*** Opening DATASET EXTRACT ***

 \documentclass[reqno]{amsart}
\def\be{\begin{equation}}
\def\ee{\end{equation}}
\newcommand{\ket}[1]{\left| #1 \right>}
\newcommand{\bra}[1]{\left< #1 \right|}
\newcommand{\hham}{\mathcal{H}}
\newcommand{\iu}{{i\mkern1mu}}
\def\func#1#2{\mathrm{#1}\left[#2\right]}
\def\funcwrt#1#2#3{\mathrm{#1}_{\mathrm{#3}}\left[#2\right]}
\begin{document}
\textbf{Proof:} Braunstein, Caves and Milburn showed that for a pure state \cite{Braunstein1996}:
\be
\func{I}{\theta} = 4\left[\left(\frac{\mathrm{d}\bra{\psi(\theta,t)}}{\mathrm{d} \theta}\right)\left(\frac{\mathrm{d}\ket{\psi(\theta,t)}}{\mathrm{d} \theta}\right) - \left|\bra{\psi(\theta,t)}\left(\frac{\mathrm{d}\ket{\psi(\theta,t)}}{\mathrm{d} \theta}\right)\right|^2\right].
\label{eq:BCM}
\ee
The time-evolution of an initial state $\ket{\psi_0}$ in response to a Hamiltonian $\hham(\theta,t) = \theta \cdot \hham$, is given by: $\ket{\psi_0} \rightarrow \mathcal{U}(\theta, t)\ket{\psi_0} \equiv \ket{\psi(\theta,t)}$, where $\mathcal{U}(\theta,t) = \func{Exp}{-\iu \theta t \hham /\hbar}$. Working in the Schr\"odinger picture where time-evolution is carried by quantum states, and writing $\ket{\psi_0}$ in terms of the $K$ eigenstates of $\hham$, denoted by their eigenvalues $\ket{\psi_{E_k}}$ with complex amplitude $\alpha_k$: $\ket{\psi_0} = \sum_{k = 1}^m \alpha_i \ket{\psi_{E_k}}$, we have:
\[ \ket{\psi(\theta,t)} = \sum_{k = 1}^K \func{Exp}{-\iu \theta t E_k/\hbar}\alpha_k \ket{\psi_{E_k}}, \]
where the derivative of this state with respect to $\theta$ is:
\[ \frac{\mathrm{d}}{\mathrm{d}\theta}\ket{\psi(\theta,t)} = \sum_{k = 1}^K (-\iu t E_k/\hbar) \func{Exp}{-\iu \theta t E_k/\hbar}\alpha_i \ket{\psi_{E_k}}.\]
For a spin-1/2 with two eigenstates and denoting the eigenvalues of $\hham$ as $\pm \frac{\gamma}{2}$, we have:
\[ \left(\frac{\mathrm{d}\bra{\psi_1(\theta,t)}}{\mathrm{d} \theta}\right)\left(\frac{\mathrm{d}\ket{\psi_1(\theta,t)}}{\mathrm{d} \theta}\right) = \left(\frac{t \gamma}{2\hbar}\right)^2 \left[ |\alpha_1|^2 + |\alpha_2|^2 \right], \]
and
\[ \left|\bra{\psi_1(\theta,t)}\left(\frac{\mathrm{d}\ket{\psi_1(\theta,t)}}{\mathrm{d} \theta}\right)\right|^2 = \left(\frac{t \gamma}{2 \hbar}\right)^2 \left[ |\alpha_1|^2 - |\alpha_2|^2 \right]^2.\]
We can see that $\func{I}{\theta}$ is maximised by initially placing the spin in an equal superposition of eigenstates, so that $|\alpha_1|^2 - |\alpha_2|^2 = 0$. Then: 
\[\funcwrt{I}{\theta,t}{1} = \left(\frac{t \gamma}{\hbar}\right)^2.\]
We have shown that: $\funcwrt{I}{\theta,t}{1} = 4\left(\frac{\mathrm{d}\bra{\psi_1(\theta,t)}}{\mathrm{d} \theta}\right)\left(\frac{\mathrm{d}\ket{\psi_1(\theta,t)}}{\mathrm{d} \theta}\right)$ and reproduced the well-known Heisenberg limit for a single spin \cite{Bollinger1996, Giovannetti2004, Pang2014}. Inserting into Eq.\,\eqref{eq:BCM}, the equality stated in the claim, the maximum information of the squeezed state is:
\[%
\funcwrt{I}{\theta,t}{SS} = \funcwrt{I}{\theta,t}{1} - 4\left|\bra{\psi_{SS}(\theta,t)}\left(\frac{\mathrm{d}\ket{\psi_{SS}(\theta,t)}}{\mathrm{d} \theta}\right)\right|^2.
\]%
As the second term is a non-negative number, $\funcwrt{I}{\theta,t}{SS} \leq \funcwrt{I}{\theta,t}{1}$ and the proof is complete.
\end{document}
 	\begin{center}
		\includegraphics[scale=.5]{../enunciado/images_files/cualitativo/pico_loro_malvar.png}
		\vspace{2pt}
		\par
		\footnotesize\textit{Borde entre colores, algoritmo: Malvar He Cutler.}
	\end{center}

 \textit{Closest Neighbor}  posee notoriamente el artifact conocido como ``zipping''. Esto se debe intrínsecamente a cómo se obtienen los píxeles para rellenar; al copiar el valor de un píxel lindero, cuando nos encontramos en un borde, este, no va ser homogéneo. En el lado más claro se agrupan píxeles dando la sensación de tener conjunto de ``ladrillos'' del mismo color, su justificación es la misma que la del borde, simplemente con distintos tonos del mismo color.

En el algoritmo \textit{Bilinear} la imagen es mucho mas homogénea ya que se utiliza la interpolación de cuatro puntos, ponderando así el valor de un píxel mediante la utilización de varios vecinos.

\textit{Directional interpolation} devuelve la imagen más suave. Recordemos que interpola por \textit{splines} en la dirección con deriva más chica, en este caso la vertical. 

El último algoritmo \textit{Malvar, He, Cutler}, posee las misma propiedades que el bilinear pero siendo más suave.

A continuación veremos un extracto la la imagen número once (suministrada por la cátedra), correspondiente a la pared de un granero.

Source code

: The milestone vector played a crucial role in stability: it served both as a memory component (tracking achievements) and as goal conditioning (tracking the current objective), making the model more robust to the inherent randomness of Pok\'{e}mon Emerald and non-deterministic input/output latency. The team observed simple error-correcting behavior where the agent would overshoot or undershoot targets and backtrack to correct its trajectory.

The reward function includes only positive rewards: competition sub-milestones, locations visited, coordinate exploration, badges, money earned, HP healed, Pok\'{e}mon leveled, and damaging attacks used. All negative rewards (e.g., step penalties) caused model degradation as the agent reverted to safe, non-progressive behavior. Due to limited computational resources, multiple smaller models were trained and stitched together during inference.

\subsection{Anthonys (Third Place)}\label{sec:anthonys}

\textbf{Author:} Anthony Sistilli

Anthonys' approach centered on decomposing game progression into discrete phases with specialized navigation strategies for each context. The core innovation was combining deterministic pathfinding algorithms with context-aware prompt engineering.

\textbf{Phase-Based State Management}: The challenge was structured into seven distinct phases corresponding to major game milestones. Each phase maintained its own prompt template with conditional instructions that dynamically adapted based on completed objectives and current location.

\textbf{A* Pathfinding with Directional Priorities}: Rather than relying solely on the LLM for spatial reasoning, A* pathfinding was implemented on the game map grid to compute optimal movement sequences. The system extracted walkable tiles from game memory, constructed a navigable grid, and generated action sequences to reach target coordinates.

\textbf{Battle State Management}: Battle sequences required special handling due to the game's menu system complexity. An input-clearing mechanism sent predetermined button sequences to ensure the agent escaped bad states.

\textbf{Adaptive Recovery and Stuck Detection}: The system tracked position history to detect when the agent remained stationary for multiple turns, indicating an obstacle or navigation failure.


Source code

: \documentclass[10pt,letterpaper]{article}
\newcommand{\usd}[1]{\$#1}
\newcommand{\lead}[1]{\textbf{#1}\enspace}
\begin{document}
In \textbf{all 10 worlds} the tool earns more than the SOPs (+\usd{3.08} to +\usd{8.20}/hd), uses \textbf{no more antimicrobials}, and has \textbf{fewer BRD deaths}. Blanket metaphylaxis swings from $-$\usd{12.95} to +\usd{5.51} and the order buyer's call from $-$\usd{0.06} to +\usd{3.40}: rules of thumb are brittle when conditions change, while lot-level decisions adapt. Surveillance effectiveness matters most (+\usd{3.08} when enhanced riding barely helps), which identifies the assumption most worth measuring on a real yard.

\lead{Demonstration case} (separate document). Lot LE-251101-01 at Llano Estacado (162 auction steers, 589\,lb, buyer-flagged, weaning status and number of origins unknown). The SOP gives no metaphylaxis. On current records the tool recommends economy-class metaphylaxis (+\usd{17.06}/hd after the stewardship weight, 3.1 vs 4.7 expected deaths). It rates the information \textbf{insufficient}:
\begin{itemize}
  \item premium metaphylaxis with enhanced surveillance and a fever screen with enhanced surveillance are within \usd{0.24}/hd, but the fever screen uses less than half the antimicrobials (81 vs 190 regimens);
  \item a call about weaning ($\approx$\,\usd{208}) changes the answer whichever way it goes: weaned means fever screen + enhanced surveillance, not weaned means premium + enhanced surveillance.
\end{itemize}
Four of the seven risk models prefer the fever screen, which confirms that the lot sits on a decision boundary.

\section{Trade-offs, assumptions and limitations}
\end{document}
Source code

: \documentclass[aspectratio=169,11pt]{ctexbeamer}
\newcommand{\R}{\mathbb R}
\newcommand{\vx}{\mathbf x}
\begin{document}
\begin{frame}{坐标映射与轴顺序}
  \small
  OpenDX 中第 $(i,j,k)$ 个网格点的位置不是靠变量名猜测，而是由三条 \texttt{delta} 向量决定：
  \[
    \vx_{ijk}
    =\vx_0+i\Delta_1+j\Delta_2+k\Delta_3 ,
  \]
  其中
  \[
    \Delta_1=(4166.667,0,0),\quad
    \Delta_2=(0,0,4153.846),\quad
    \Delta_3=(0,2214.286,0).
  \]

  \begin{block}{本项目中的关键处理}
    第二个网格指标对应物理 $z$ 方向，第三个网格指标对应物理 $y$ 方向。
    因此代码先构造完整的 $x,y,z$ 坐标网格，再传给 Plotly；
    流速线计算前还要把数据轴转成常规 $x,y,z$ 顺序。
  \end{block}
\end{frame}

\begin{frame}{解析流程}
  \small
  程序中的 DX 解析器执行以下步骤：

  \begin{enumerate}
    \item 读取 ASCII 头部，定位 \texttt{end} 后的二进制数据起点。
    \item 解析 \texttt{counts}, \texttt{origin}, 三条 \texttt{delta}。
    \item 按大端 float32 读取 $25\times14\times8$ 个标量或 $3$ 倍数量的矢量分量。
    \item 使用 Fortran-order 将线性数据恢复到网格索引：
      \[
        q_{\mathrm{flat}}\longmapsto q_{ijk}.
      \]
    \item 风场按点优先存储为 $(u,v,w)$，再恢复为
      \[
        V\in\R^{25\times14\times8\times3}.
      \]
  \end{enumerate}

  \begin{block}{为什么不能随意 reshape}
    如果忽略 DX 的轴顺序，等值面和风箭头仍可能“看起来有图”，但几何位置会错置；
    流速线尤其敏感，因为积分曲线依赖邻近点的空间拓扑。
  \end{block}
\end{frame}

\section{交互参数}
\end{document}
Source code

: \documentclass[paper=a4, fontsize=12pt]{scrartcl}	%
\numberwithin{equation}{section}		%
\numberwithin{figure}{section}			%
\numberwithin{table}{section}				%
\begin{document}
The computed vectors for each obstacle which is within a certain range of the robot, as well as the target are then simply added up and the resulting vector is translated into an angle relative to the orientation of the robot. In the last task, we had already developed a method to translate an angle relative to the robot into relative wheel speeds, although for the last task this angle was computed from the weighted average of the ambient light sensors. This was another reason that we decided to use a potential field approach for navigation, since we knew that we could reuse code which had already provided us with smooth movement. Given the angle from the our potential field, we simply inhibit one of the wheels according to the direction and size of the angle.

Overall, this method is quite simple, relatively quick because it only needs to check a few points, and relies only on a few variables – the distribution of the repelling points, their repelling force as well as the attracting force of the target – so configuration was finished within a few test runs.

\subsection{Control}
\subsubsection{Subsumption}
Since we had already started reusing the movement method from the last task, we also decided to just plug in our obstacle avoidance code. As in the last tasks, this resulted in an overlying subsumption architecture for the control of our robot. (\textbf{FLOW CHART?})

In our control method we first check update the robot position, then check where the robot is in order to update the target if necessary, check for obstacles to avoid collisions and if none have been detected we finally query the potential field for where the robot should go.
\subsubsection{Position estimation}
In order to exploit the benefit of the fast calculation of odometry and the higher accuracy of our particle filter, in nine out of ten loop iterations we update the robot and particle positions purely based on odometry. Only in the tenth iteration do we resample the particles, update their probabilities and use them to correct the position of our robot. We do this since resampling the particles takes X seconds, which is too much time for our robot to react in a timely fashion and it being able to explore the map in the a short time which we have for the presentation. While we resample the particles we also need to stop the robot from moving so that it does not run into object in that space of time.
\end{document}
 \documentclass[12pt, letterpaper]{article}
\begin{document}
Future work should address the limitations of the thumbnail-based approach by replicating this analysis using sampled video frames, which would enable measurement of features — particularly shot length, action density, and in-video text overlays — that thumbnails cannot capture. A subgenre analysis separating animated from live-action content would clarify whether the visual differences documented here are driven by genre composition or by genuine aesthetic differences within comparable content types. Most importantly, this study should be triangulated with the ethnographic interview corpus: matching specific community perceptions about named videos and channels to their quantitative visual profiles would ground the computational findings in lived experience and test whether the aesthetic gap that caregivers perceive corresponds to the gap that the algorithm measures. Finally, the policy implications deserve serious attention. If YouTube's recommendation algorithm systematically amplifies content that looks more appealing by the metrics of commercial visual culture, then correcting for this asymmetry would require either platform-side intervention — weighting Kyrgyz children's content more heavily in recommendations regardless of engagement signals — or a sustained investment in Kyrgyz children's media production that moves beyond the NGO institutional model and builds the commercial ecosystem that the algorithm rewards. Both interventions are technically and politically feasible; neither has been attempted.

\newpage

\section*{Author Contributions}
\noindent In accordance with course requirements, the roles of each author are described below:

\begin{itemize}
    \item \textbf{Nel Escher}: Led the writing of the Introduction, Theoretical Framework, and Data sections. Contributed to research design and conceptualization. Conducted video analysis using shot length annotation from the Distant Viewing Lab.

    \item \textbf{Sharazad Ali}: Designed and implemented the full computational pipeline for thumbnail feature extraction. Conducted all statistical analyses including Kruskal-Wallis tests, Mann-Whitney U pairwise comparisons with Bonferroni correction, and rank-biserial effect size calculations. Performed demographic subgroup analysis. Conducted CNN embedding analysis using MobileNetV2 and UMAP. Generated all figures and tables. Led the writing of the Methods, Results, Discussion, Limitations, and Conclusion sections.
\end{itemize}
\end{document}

*** Closing DATASET EXTRACT ***

ACTIVITY → Go through the listing above and locate each line that holds the word "phases". Copy those lines.

RESPONSE →
Anthonys' approach centered on decomposing game progression into discrete phases with specialized navigation strategies for each context. The core innovation was combining deterministic pathfinding algorithms with context-aware prompt engineering.
\textbf{Phase-Based State Management}: The challenge was structured into seven distinct phases corresponding to major game milestones. Each phase maintained its own prompt template with conditional instructions that dynamically adapted based on completed objectives and current location.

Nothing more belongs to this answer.